How “Quiet Quitting” can be Solved by Leadership Training

by | Mar 28, 2023

Quiet Quitting

In recent years, there has been a growing concern in the modern workplace about the phenomenon of “quiet quitting”. This trend is characterized by employees doing only the bare minimum required for their jobs, with no extra effort, enthusiasm, or engagement. According to a recent Harvard Business Review (HBR) article*, bad bosses are the primary reason for quiet quitting. This trend is affecting various industries, including technical and engineering fields and is becoming increasingly prevalent.

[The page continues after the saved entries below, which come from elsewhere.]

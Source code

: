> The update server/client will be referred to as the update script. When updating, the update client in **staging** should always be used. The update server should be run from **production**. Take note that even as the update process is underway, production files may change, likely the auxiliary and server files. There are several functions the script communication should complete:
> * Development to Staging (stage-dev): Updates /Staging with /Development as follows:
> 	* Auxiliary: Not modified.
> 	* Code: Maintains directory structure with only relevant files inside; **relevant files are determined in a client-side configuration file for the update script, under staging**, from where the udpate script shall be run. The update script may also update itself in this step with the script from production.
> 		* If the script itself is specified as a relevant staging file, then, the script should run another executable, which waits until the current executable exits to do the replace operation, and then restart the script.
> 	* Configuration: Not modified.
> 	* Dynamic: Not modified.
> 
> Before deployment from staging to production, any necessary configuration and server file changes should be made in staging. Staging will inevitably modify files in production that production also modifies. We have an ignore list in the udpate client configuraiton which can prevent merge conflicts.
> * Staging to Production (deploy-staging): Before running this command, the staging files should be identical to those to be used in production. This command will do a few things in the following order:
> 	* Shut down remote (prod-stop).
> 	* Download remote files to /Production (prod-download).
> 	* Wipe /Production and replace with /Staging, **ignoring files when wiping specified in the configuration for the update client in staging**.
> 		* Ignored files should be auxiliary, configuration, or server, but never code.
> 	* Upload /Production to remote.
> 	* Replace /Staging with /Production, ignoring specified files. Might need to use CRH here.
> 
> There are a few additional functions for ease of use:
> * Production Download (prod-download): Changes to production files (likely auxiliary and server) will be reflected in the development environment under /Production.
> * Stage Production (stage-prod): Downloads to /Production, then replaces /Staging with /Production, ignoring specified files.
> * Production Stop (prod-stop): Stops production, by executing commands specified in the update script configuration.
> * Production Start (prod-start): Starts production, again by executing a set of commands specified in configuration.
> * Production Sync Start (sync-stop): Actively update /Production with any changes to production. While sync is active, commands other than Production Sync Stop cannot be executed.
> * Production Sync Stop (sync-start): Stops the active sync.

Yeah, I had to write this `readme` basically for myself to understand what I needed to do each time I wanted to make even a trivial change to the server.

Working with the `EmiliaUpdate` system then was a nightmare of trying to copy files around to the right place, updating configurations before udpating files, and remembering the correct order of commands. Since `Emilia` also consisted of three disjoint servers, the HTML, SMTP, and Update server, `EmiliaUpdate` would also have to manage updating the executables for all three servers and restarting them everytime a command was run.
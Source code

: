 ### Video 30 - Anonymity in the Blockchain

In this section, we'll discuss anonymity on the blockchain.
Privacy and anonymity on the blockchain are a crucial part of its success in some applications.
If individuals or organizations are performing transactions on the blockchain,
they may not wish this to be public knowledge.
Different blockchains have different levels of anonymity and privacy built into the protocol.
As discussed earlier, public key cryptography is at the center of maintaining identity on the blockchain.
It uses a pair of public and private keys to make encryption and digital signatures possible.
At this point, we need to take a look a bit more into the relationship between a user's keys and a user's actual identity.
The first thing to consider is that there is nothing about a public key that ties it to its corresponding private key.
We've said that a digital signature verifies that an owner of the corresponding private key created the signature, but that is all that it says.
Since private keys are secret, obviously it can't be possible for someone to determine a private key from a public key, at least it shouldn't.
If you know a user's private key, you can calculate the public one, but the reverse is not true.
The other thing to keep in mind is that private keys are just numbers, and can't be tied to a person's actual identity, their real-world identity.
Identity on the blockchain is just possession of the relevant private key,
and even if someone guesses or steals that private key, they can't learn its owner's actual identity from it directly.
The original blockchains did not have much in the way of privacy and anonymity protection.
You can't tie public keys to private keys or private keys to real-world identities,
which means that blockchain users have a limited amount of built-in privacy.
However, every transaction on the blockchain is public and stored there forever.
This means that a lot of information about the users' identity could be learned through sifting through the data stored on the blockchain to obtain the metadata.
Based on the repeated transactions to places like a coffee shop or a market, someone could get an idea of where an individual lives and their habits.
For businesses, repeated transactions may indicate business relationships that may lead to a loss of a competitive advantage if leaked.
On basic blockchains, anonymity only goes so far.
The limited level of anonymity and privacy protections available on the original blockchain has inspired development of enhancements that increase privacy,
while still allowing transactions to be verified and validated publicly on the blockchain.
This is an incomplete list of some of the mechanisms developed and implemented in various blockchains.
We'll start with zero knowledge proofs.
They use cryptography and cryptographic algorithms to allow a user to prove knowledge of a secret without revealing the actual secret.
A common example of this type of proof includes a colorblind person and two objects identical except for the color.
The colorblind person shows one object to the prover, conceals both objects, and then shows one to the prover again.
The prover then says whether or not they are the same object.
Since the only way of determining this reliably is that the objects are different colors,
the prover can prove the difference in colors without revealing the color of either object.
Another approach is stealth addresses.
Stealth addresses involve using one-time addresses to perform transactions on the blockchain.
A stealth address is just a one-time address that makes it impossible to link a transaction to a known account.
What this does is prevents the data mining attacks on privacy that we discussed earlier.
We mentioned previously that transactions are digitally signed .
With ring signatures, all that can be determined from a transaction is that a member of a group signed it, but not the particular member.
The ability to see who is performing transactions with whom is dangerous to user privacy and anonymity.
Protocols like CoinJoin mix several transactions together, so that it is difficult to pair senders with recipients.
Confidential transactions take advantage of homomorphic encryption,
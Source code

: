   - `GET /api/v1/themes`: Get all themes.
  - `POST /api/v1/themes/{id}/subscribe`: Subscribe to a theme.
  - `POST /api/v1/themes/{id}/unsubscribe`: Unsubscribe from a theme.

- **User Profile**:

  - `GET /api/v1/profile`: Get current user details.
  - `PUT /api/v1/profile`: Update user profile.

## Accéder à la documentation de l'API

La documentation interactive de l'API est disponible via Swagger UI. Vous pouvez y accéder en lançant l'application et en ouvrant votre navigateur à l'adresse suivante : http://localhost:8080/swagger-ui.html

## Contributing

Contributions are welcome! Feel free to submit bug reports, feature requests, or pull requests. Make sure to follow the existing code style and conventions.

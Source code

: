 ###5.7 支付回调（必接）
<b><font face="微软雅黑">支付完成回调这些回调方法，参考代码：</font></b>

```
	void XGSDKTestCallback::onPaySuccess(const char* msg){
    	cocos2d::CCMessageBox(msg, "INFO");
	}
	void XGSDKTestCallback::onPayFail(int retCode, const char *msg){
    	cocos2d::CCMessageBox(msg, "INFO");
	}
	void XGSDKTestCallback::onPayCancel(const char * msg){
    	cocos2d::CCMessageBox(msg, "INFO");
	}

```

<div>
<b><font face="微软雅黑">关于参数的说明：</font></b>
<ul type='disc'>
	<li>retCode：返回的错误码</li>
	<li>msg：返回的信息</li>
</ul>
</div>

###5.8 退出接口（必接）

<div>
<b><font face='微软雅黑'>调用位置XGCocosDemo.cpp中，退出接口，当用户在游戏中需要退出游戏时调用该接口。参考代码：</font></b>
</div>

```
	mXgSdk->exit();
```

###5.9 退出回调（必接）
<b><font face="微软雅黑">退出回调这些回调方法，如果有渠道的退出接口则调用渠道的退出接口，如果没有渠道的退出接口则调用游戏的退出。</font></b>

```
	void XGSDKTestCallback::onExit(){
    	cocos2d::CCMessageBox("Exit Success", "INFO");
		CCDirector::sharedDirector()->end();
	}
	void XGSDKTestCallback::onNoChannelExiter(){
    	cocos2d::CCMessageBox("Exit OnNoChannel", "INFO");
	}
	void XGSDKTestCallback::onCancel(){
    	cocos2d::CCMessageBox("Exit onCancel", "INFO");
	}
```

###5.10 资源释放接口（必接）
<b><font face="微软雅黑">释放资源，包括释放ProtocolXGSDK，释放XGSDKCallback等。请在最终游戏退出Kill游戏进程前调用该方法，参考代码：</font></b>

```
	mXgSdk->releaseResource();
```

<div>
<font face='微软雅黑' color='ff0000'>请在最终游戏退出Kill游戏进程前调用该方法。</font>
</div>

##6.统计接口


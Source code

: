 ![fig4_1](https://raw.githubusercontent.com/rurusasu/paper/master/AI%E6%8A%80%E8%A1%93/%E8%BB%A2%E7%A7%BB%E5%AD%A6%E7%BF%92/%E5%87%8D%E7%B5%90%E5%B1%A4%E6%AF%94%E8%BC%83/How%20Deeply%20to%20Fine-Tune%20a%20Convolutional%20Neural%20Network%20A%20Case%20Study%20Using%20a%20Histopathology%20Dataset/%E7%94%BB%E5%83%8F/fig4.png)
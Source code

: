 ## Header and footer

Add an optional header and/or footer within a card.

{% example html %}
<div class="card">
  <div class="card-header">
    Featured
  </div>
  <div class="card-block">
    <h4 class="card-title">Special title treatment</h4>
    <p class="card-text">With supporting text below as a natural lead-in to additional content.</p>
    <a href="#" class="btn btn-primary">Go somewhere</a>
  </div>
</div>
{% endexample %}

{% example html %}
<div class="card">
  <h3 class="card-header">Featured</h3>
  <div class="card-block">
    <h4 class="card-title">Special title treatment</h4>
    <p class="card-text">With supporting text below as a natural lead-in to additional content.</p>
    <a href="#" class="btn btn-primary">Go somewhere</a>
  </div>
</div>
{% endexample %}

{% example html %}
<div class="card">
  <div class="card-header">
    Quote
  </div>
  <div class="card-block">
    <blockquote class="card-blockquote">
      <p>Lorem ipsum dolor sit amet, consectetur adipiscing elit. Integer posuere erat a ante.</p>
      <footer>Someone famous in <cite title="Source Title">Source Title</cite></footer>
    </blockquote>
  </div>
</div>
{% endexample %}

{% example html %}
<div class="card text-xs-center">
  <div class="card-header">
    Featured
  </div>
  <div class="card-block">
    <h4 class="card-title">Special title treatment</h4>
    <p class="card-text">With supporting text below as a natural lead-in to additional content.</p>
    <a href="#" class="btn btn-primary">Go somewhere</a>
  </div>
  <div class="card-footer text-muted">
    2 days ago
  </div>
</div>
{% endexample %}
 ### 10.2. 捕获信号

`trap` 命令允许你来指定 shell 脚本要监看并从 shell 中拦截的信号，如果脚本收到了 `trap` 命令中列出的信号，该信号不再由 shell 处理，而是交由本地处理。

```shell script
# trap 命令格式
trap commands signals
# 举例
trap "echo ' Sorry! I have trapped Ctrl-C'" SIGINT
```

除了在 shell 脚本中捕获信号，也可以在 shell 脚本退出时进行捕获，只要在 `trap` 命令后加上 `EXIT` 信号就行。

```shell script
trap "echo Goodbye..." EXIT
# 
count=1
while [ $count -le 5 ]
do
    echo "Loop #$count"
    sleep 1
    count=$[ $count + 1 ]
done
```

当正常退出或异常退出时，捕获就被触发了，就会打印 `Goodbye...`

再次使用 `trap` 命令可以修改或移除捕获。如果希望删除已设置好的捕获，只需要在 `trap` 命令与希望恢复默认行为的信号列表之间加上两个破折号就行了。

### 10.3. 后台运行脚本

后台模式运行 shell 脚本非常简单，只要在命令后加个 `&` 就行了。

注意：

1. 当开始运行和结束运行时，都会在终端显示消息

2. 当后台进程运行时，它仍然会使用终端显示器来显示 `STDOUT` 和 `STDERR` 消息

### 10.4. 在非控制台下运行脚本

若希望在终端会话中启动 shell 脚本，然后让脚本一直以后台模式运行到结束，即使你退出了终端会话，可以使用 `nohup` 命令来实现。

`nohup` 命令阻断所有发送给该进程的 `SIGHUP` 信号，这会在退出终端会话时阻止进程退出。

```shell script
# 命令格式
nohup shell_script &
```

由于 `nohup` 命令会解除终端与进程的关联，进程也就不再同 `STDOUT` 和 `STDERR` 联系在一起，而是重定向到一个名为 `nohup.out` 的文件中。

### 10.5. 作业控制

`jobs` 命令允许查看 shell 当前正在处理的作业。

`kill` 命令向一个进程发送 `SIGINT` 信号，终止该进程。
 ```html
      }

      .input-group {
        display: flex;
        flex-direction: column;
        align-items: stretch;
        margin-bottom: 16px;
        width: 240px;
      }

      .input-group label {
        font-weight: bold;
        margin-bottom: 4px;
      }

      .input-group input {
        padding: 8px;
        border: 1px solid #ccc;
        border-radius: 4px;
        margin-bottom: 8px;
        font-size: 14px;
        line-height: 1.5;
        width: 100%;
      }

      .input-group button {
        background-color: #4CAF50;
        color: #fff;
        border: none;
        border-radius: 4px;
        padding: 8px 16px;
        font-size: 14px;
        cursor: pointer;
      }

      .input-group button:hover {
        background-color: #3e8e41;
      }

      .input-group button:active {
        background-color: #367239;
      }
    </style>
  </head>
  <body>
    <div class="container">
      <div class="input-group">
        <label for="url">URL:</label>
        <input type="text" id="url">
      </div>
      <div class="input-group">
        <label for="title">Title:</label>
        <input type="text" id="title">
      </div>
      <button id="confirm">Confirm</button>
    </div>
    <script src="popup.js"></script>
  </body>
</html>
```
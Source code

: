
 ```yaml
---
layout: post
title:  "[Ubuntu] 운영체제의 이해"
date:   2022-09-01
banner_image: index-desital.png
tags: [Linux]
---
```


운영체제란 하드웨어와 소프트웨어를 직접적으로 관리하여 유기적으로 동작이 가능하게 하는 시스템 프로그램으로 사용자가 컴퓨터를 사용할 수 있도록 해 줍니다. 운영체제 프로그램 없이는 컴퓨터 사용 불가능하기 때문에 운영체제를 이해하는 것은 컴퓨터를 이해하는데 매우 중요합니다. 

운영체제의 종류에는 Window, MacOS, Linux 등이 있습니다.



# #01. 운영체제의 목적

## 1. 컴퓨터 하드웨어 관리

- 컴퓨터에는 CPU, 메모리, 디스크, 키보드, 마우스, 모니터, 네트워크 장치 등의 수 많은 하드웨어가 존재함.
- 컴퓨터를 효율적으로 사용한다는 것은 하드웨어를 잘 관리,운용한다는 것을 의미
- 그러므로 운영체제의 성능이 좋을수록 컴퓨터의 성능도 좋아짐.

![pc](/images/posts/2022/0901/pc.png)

The impact of quiet quitting on organizations cannot be overstated. Quiet quitters may complete their assigned tasks, but they won’t volunteer for additional work or take initiative to improve their skills or the quality of their output. This lack of engagement can lead to decreased productivity, poor performance, and ultimately, an impact on the bottom line.

According to a study mentioned in the HBR article, the most effective leaders have 62% of their direct reports willing to give extra effort, with only 3% quietly quitting. In contrast, managers who lack essential leadership skills have only 20% of their direct reports willing to give extra effort, with 14% of their employees quietly quitting. This clearly highlights the importance of effective leadership skills and the need for managers to improve their abilities to lead effectively.

One of the most critical attributes for managers to possess is trust. Employees who trust their managers are more likely to share their thoughts and ideas, leading to better collaboration and problem-solving. A lack of trust in managers can lead to high turnover rates and poor performance, ultimately creating a negative work environment. Effective communication and relationship building are essential to building trust with employees.

However, it is also essential for managers to be aware of their own leadership style and how it affects their employees. For example, a judgmental leader can also lead to quiet quitting. A judgmental leader is one who often criticizes their employees, creating an environment of fear and insecurity. Employees who feel judged and criticized will not be motivated to put in extra effort or engage in creative problem-solving.

Judgmental leaders can benefit from practicing empathy and curiosity. Empathy allows the leader to understand the employee’s perspective and create a sense of connection and trust. Curiosity helps the leader to ask open-ended questions, creating a dialogue that promotes creativity and problem-solving.

Quiet quitting is a growing concern in the modern workplace, and it’s crucial for managers to improve their leadership skills to address this issue effectively. Trust and effective communication are crucial for creating a positive work environment that fosters growth, development, and a more engaged and productive workforce.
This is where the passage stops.